How to Work ON Your Business, Not IN It | Pearson May

You may have heard the well-worn phrase “work on your business, not in it” many times. But do you know when it was coined?

For that, we have to rewind to the 1980s and the seminal business book – The E-Myth Revisited by Michael Gerber. In it, he debunked the myth that most businesses are started by entrepreneurs, instead recognising that it is most often technicians who make this move.

For all their passion and technical ability in their field, such technicians build businesses around themselves. This can mean that when they reach a certain level of success, they find they are unable to extricate themselves from operations.

Their customers buy into them; no-one else can know their business as well as they do. 

Sound familiar?

If you can get hold of a copy, The E-Myth Revisited is a great read. It describes a change of mindset that can help you move from technician to entrepreneur. Even if you can’t access a copy immediately, to get you started, we’ll give an overview of three key areas to explore for freeing up your time.


Trusting other people (whether employees or contractors) to perform key tasks in your business is essential for freeing up your own time. The trouble is, many people find it notoriously difficult to do.

From simply enjoying the work, to feeling it will take longer to explain than to do it yourself, or believing only you can do it, there are a host of reasons people may give themselves for not delegating. It can be difficult. But it is an important step towards working on your business, not in it.

Delegation is a skill, though, and one you can learn. Try it incrementally, first picking something peripheral to hone a process and gain confidence. Choose a person you trust who has the right skillset to delegate the task to. It could be a virtual assistant for invoicing or a junior employee ready to take on more responsibility.

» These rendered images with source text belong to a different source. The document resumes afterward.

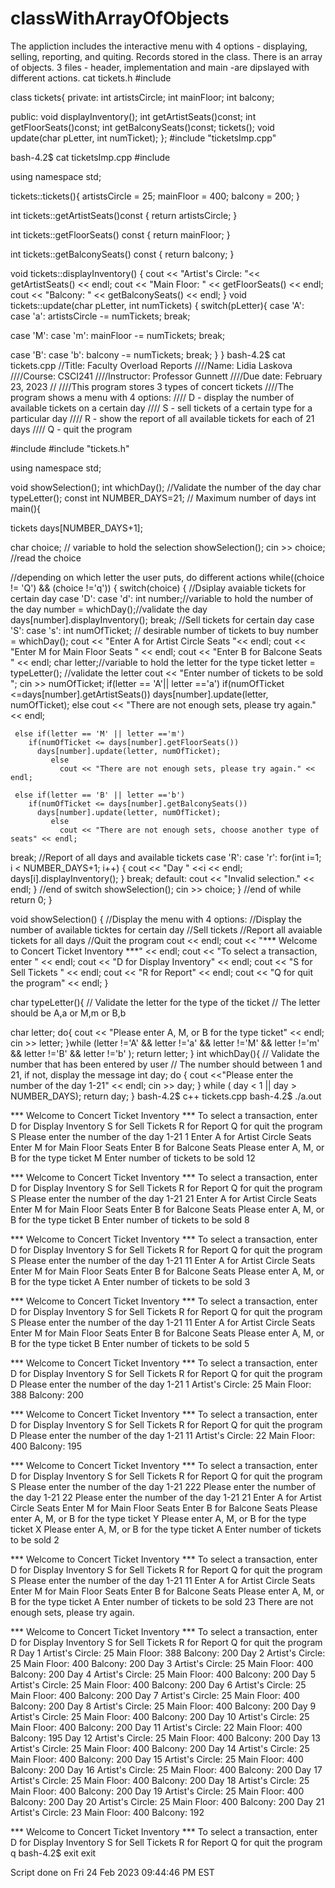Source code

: # classWithArrayOfObjects
The appliction includes the interactive menu with 4 options - displaying, selling, reporting, and quiting. Records stored in the class. There is an array of objects.  3 files -  header, implementation and main -are dipslayed with different actions.
cat tickets.h
#include <iostream>

class tickets{
 private:
  int artistsCircle;
  int mainFloor;
  int balcony;

  public:
  void displayInventory();
  int getArtistSeats()const;
  int getFloorSeats()const;
  int getBalconySeats()const;
  tickets();
  void update(char pLetter, int numTicket);
};
#include "ticketsImp.cpp"

bash-4.2$ cat ticketsImp.cpp
#include <iostream> 

using namespace std;

tickets::tickets(){
 artistsCircle = 25;
 mainFloor = 400;
 balcony = 200;
}

int tickets::getArtistSeats()const
{
  return artistsCircle;
}

int tickets::getFloorSeats() const
{
  return mainFloor;
}

int tickets::getBalconySeats() const
{
  return balcony;
}

void tickets::displayInventory()
{
cout << "Artist's Circle: "<< getArtistSeats()  << endl;
cout << "Main Floor: " << getFloorSeats() << endl;
cout << "Balcony: " << getBalconySeats() << endl;
}
void tickets::update(char pLetter, int numTickets)
{ 
 switch(pLetter){
 case 'A':
 case 'a':
 artistsCircle -= numTickets;
 break;

 case 'M':
 case 'm':
 mainFloor -= numTickets;
 break;

 case 'B':
 case 'b':
balcony -= numTickets;
 break;
}
}
bash-4.2$ cat tickets.cpp
//Title:    Faculty Overload Reports
////Name:     Lidia Laskova
////Course:   CSCI241
////Instructor: Professor Gunnett
////Due date:   February 23, 2023
//
////This program stores 3 types of concert tickets
////The program shows a menu with 4 options:
//// D - display the number of available tickets on a certain day
//// S - sell tickets of a certain type for a particular day
//// R - show the report of all available tickets for each of 21 days
//// Q - quit the program


#include <iostream>
#include "tickets.h"


using namespace std;

void showSelection();
int whichDay(); //Validate the number of the day
char typeLetter(); 
const int NUMBER_DAYS=21; // Maximum number of days
int main(){

tickets days[NUMBER_DAYS+1]; 

char choice; // variable to hold the selection
showSelection();
cin >> choice; //read the choice

//depending on which letter the user puts, do different actions
while((choice != 'Q') && (choice !='q'))
{
 switch(choice)
{
//Dsiplay avaiable tickets for certain day
  case 'D':
  case 'd':
 int number;//variable to hold the number of the day
number = whichDay();//validate the day
days[number].displayInventory();
    break;
//Sell tickets for certain day
  case 'S':
  case 's':
  int numOfTicket; // desirable number of tickets to buy
 number = whichDay();
  cout << "Enter A for Artist Circle Seats "<< endl;
  cout << "Enter M for Main Floor Seats " << endl;
  cout << "Enter B for Balcone Seats " << endl; 
  char letter;//variable to hold the letter for the type ticket
 letter = typeLetter(); //validate the letter
  cout << "Enter number of tickets to be sold ";
  cin >> numOfTicket;
     if(letter == 'A'|| letter =='a')
        if(numOfTicket <=days[number].getArtistSeats())
          days[number].update(letter, numOfTicket);
            else 
               cout << "There are not enough sets, please try again." << endl;
  
     else if(letter == 'M' || letter =='m')
        if(numOfTicket <= days[number].getFloorSeats())
          days[number].update(letter, numOfTicket);
             else
               cout << "There are not enough sets, please try again." << endl;
     
     else if(letter == 'B' || letter =='b')
        if(numOfTicket <= days[number].getBalconySeats())
          days[number].update(letter, numOfTicket);
             else
               cout << "There are not enough sets, choose another type of seats" << endl; 
 break;
//Report of all days and available tickets
  case 'R':
  case 'r':
for(int i=1; i < NUMBER_DAYS+1; i++)
{ cout << "Day " <<i << endl;
  days[i].displayInventory();
}
    break;
  default:
    cout << "Invalid selection." << endl;
} //end of switch
showSelection();
cin >> choice;
} //end of while
return 0;
}




void showSelection()
{ //Display the menu with 4 options:
 //Display the number of available ticktes for certain day
 //Sell tickets 
 //Report all avaiable tickets for all days
 //Quit the program
    cout << endl;
    cout << "*** Welcome to Concert Ticket Inventory ***" << endl;
    cout << "To select a transaction, enter " << endl;
    cout << "D for Display Inventory" << endl;
    cout << "S for Sell Tickets " << endl;
    cout << "R for Report" << endl;
    cout << "Q for quit the program" << endl;
}


char typeLetter(){
// Validate the letter for the type of the ticket
// The letter should be A,a or M,m or B,b

char letter;
do{
cout << "Please enter A, M, or B for the type ticket" << endl;
cin >> letter;
}while (letter !='A' && letter !='a' && letter !='M' && letter !='m' && letter !='B' && letter !='b' );
return letter;
}
int whichDay(){
// Validate the number that has been entered by user
// The number should between 1 and 21, if not, display the message
int day;
do {
cout <<"Please enter the number of the day 1-21" << endl;
cin >> day;
} while ( day < 1 || day > NUMBER_DAYS);
return day;
}
bash-4.2$ c++ tickets.cpp
bash-4.2$ ./a.out

*** Welcome to Concert Ticket Inventory ***
To select a transaction, enter 
D for Display Inventory
S for Sell Tickets 
R for Report
Q for quit the program
S
Please enter the number of the day 1-21
1
Enter A for Artist Circle Seats 
Enter M for Main Floor Seats 
Enter B for Balcone Seats 
Please enter A, M, or B for the type ticket
M
Enter number of tickets to be sold 12

*** Welcome to Concert Ticket Inventory ***
To select a transaction, enter 
D for Display Inventory
S for Sell Tickets 
R for Report
Q for quit the program
S
Please enter the number of the day 1-21
21
Enter A for Artist Circle Seats 
Enter M for Main Floor Seats 
Enter B for Balcone Seats 
Please enter A, M, or B for the type ticket
B
Enter number of tickets to be sold 8

*** Welcome to Concert Ticket Inventory ***
To select a transaction, enter 
D for Display Inventory
S for Sell Tickets 
R for Report
Q for quit the program
S
Please enter the number of the day 1-21
11
Enter A for Artist Circle Seats 
Enter M for Main Floor Seats 
Enter B for Balcone Seats 
Please enter A, M, or B for the type ticket
A
Enter number of tickets to be sold 3

*** Welcome to Concert Ticket Inventory ***
To select a transaction, enter 
D for Display Inventory
S for Sell Tickets 
R for Report
Q for quit the program
S
Please enter the number of the day 1-21
11
Enter A for Artist Circle Seats 
Enter M for Main Floor Seats 
Enter B for Balcone Seats 
Please enter A, M, or B for the type ticket
B
Enter number of tickets to be sold 5

*** Welcome to Concert Ticket Inventory ***
To select a transaction, enter 
D for Display Inventory
S for Sell Tickets 
R for Report
Q for quit the program
D
Please enter the number of the day 1-21
1
Artist's Circle: 25
Main Floor: 388
Balcony: 200

*** Welcome to Concert Ticket Inventory ***
To select a transaction, enter 
D for Display Inventory
S for Sell Tickets 
R for Report
Q for quit the program
D
Please enter the number of the day 1-21
11
Artist's Circle: 22
Main Floor: 400
Balcony: 195

*** Welcome to Concert Ticket Inventory ***
To select a transaction, enter 
D for Display Inventory
S for Sell Tickets 
R for Report
Q for quit the program
S
Please enter the number of the day 1-21
222
Please enter the number of the day 1-21
22
Please enter the number of the day 1-21
21
Enter A for Artist Circle Seats 
Enter M for Main Floor Seats 
Enter B for Balcone Seats 
Please enter A, M, or B for the type ticket
Y
Please enter A, M, or B for the type ticket
X
Please enter A, M, or B for the type ticket
A
Enter number of tickets to be sold 2

*** Welcome to Concert Ticket Inventory ***
To select a transaction, enter 
D for Display Inventory
S for Sell Tickets 
R for Report
Q for quit the program
S
Please enter the number of the day 1-21
11
Enter A for Artist Circle Seats 
Enter M for Main Floor Seats 
Enter B for Balcone Seats 
Please enter A, M, or B for the type ticket
A
Enter number of tickets to be sold 23
There are not enough sets, please try again.

*** Welcome to Concert Ticket Inventory ***
To select a transaction, enter 
D for Display Inventory
S for Sell Tickets 
R for Report
Q for quit the program
R
Day 1
Artist's Circle: 25
Main Floor: 388
Balcony: 200
Day 2
Artist's Circle: 25
Main Floor: 400
Balcony: 200
Day 3
Artist's Circle: 25
Main Floor: 400
Balcony: 200
Day 4
Artist's Circle: 25
Main Floor: 400
Balcony: 200
Day 5
Artist's Circle: 25
Main Floor: 400
Balcony: 200
Day 6
Artist's Circle: 25
Main Floor: 400
Balcony: 200
Day 7
Artist's Circle: 25
Main Floor: 400
Balcony: 200
Day 8
Artist's Circle: 25
Main Floor: 400
Balcony: 200
Day 9
Artist's Circle: 25
Main Floor: 400
Balcony: 200
Day 10
Artist's Circle: 25
Main Floor: 400
Balcony: 200
Day 11
Artist's Circle: 22
Main Floor: 400
Balcony: 195
Day 12
Artist's Circle: 25
Main Floor: 400
Balcony: 200
Day 13
Artist's Circle: 25
Main Floor: 400
Balcony: 200
Day 14
Artist's Circle: 25
Main Floor: 400
Balcony: 200
Day 15
Artist's Circle: 25
Main Floor: 400
Balcony: 200
Day 16
Artist's Circle: 25
Main Floor: 400
Balcony: 200
Day 17
Artist's Circle: 25
Main Floor: 400
Balcony: 200
Day 18
Artist's Circle: 25
Main Floor: 400
Balcony: 200
Day 19
Artist's Circle: 25
Main Floor: 400
Balcony: 200
Day 20
Artist's Circle: 25
Main Floor: 400
Balcony: 200
Day 21
Artist's Circle: 23
Main Floor: 400
Balcony: 192

*** Welcome to Concert Ticket Inventory ***
To select a transaction, enter 
D for Display Inventory
S for Sell Tickets 
R for Report
Q for quit the program
q
bash-4.2$ exit
exit

Script done on Fri 24 Feb 2023 09:44:46 PM EST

It will take an investment of time from you. Define what your desired outcome is and show them how to perform the tasks. Ensure they have the correct resources and authority, and importantly, allow time and room for failure. Make sure both of you review the process, and give praise where it is due and support where it is needed. 

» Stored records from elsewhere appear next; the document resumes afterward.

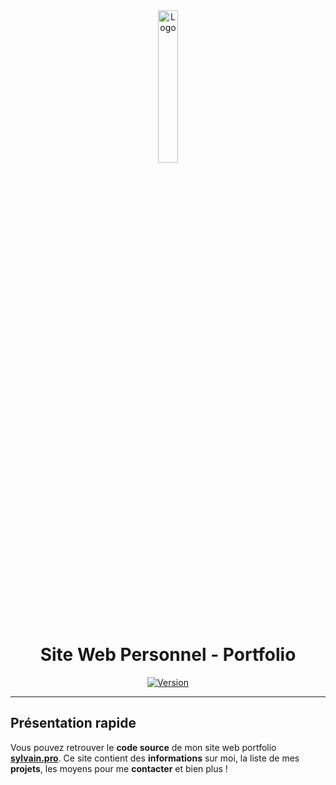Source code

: <div align="center">
  <a href="https://sylvain.pro"><img src="https://sylvain.pro/images/logo.png" alt="Logo" width="25%" height="auto"></a>

  # Site Web Personnel - Portfolio
  [![Version](https://custom-icon-badges.demolab.com/badge/Version%20:-v2.2.6-6479ee?logo=sylvain&labelColor=23272A)](https://github.com/20syldev/portfolio/releases/latest)
</div>

---

## Présentation rapide
Vous pouvez retrouver le **code source** de mon site web portfolio **[sylvain.pro](https://sylvain.pro)**. Ce site contient des **informations** sur moi, la liste de mes **projets**, les moyens pour me **contacter** et bien plus !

Once you have cracked your first act of delegation, move on to another. And then another.


Automation has been a buzzword for years, but now that AI is taking off it really feels like it’s heading to another level.

It has the potential to touch on most areas of your business, and generally offers significant time and/or cost savings. From bookkeeping tasks to email marketing, adopting automation frees up resources for busy business owners.

The landscape is evolving all the time. So by reviewing what can be newly automated in your business, you could unlock important time which you can invest in working on your business.


The E-Myth Revisited focuses on the notion of a turn-key business, where there’s a system or process for absolutely everything. This allows for a consistent service to be delivered every time. McDonald’s is an example cited often in the book, where you can expect to get an almost identical service around the globe, because of the adoption of standard procedures everywhere in the world.

You will find you already have processes in your business – “the way you do things”. Many SMEs will not document them, however. This is a glaring inefficiency which not only makes it difficult to improve your processes as you grow, but much more difficult to train staff or delegate.

You can unlock huge value in your business by formalising systems and refining them, essentially creating intellectual property. 

In turn, by becoming process-led, you will find it much easier to remove yourself from operations, and, as the title of this article promises, work ON your business, instead of IN it.